Summary
The prologue is attributed to David Garrick, Esq., a popular actor of his day. The basic premise of the prologue is that the comic arts are passing away, and that Dr. Goldsmith might prove the doctor, and She Stoops to Conquer the medicine, that will cease its death.
At the play's opening, Mr. Woodward enters and speaks a prologue. Woodward, a celebrated actor of his day and one who had turned down the role of Tony Lumpkin in the play's initial production, is drying his eyes as though he has been crying.

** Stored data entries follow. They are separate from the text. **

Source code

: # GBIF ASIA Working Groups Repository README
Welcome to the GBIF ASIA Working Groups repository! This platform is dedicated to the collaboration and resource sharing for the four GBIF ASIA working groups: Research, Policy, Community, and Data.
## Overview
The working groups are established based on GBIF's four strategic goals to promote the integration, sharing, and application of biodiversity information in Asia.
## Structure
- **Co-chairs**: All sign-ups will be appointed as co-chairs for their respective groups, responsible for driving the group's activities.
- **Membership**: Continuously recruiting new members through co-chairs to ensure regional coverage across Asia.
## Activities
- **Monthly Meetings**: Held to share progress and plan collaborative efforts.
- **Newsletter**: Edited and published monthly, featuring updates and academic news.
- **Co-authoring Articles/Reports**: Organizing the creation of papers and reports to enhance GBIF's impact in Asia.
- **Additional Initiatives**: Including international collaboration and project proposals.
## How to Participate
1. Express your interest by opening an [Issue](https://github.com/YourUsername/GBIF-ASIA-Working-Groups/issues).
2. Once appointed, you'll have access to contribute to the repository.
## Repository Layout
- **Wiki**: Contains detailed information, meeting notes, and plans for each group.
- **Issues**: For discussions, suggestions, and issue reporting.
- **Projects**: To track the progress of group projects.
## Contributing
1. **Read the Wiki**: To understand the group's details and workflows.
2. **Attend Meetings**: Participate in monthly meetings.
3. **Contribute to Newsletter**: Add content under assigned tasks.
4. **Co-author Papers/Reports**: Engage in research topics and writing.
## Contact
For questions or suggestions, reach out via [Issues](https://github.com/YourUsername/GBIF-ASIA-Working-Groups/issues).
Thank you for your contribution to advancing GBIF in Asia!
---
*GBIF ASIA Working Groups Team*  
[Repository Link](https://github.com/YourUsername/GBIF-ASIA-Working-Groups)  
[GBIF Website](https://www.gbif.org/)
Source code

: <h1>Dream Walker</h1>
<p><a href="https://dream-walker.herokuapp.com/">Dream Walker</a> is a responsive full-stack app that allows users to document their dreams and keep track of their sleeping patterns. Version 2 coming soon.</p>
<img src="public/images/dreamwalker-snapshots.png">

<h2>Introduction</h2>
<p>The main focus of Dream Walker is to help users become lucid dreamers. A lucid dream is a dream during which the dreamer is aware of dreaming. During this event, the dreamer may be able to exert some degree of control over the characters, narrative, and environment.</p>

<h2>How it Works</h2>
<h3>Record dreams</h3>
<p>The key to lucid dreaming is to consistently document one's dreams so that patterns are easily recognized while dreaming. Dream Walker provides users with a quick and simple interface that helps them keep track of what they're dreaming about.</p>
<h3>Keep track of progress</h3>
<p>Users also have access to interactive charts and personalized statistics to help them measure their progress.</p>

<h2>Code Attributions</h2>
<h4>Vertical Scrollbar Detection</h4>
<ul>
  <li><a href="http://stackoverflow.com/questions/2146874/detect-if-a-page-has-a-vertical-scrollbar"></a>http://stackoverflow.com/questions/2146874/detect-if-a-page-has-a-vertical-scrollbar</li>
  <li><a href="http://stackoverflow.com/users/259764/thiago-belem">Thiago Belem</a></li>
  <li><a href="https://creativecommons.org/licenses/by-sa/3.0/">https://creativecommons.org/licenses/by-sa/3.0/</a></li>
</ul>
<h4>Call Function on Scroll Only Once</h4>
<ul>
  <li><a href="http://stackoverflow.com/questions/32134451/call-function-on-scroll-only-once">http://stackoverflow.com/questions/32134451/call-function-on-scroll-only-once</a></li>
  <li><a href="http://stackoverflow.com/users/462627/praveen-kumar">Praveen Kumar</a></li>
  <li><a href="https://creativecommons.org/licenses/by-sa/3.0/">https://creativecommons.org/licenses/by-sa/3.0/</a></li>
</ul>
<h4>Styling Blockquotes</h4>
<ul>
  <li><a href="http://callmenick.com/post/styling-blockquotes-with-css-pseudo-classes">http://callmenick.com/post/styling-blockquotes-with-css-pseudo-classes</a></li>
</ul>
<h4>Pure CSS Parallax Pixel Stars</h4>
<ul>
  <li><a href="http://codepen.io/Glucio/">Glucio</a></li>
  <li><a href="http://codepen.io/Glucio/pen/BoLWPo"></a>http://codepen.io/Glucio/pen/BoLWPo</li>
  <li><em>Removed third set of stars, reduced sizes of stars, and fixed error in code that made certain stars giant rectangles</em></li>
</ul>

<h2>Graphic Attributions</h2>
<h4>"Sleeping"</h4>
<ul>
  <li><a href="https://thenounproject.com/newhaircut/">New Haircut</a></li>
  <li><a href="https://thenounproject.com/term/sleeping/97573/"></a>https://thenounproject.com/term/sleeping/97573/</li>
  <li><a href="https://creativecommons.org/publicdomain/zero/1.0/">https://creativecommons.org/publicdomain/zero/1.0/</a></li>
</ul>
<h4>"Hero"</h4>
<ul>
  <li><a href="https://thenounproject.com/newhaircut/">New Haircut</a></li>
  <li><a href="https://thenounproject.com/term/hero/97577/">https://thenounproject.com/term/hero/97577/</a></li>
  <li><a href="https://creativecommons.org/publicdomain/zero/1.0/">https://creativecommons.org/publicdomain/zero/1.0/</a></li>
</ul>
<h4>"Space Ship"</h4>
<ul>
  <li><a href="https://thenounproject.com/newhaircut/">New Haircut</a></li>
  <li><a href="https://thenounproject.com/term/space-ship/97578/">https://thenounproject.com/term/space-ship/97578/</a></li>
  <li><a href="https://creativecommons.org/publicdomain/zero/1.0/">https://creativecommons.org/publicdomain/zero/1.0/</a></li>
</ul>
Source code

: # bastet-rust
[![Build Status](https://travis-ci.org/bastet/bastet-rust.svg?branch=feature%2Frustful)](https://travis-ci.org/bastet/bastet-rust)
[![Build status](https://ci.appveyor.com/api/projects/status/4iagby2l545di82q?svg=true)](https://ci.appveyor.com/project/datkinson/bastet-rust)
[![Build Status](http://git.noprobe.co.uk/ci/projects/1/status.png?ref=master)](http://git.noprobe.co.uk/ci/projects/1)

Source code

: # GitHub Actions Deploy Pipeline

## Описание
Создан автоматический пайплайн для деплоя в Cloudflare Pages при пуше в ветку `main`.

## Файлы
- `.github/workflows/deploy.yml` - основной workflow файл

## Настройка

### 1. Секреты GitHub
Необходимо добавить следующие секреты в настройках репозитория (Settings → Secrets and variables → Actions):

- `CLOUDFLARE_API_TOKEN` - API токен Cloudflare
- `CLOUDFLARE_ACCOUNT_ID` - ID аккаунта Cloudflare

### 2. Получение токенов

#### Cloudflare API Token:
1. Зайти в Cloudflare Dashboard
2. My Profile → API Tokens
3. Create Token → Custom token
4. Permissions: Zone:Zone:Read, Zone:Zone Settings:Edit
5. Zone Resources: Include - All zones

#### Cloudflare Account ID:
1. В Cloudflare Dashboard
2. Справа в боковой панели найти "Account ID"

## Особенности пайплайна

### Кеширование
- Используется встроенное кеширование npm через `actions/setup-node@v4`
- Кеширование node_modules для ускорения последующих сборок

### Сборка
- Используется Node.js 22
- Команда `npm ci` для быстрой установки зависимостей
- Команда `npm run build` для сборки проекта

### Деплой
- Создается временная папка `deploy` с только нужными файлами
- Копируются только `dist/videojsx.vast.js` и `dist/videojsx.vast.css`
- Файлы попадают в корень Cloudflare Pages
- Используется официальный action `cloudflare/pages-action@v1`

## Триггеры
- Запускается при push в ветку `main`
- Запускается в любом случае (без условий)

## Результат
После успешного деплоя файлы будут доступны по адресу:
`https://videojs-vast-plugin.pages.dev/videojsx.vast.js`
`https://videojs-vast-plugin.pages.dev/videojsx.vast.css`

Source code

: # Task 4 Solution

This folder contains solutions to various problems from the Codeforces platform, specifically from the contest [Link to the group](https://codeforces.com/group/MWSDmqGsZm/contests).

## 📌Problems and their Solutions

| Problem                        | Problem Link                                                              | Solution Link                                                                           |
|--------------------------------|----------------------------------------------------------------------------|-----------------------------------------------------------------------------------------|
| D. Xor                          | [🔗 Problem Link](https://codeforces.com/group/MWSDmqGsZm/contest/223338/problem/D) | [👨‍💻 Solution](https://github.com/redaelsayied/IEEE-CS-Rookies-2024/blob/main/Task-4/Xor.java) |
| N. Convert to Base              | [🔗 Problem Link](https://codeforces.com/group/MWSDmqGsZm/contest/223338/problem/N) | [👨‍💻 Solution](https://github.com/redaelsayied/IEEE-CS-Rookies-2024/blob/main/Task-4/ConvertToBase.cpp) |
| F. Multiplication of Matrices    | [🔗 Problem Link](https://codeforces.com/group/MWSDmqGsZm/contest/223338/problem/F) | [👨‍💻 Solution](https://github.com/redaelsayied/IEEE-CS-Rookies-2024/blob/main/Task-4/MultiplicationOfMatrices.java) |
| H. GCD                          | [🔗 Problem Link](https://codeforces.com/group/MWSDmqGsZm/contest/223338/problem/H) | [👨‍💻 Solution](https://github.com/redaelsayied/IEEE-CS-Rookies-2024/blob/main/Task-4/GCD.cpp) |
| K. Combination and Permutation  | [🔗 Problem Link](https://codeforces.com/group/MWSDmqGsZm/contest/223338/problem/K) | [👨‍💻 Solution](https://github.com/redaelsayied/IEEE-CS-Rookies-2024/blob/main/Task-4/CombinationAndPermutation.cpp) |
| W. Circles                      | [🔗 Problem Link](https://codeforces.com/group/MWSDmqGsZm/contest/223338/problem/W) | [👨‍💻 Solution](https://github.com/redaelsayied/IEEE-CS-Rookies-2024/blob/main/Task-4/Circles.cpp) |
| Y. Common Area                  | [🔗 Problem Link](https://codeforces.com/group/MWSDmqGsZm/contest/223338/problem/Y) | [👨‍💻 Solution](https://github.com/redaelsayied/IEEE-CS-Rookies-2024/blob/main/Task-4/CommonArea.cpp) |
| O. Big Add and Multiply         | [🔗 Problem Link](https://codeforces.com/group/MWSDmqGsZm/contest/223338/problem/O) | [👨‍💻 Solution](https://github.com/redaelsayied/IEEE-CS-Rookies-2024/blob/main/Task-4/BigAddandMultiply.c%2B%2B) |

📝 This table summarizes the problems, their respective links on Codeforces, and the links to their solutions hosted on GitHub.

In verse, Woodward laments to the audience that "the Comic muse, long sick, is now a-dying!" As an actor trained in comedy, he intuits that his own career will pass away along with comedy itself, since he "can as soon speak Greek as sentiments!" Unable to tell moralistic, sentimental stories, he fears for the fate of himself and his brethren.
He attempts to tell a moral poem beginning with "All is gold that glitters," but performs poorly and stops himself. He offers one final hope for his problem – "a doctor [has come] this night to show his skill," perhaps to make the audience laugh through his five "draughts" of medicine (paralleling the five acts of the play). He urges the audience to accept the doctor's comic medicine willingly, to laugh heartily, and stresses that should the doctor's goal not be achieved, then they can hold it against him and deny him his fee.
Analysis
Though not written by Goldsmith, the play's prologue is useful in the way it provides insight into Goldsmith's purpose in the play. Obviously, the most explicit purpose is to make the audience laugh. The speaker – Mr. Woodward, who would have been portrayed by a different actor – comes out in mourning, already having been crying, which in a way poses a challenge to the play. If we, as actors and audience, are in a state of sadness, can the play lift our spirits?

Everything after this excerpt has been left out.